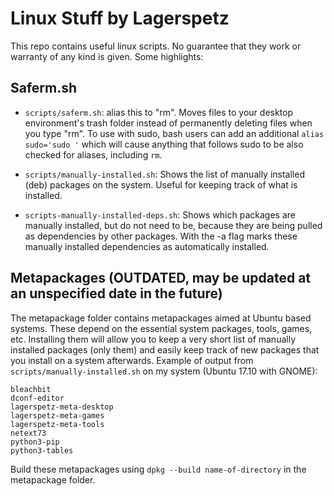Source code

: # Linux Stuff by Lagerspetz

This repo contains useful linux scripts.
No guarantee that they work or warranty of
any kind is given. Some highlights:

## Saferm.sh
* `scripts/saferm.sh`: alias this to "rm". Moves files to your desktop environment's trash folder instead of permanently deleting files when you type "rm". To use with sudo, bash users can add an additional `alias sudo='sudo '` which will cause anything that follows sudo to be also checked for aliases, including `rm`.

* `scripts/manually-installed.sh`: Shows the list of manually installed (deb) packages on the system. Useful for keeping track of what is installed.

* `scripts-manually-installed-deps.sh`: Shows which packages are manually installed, but do not need to be, because they are being pulled as dependencies by other packages. With the -a flag marks these manually installed dependencies as automatically installed.


## Metapackages (OUTDATED, may be updated at an unspecified date in the future)
The metapackage folder contains metapackages aimed at Ubuntu based systems.
These depend on the essential system packages, tools, games, etc.
Installing them will allow you to keep a very short list of manually installed packages (only them) and easily keep track of new packages that you install on a system afterwards.
Example of output from `scripts/manually-installed.sh` on my system (Ubuntu 17.10 with GNOME):
```
bleachbit
dconf-editor
lagerspetz-meta-desktop
lagerspetz-meta-games
lagerspetz-meta-tools
netext73
python3-pip
python3-tables
```
Build these metapackages using `dpkg --build name-of-directory` in the metapackage folder.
————————
ASSIGNMENT:
Would you copy, exactly, each line from the start of the listing above through the line with "## Metapackages (OUTDATED, may", both ends included, but none of the pictures?

EXERCISE ANSWER:
Source code

: # Linux Stuff by Lagerspetz

This repo contains useful linux scripts.
No guarantee that they work or warranty of
any kind is given. Some highlights:

## Saferm.sh
* `scripts/saferm.sh`: alias this to "rm". Moves files to your desktop environment's trash folder instead of permanently deleting files when you type "rm". To use with sudo, bash users can add an additional `alias sudo='sudo '` which will cause anything that follows sudo to be also checked for aliases, including `rm`.

* `scripts/manually-installed.sh`: Shows the list of manually installed (deb) packages on the system. Useful for keeping track of what is installed.

* `scripts-manually-installed-deps.sh`: Shows which packages are manually installed, but do not need to be, because they are being pulled as dependencies by other packages. With the -a flag marks these manually installed dependencies as automatically installed.


## Metapackages (OUTDATED, may be updated at an unspecified date in the future)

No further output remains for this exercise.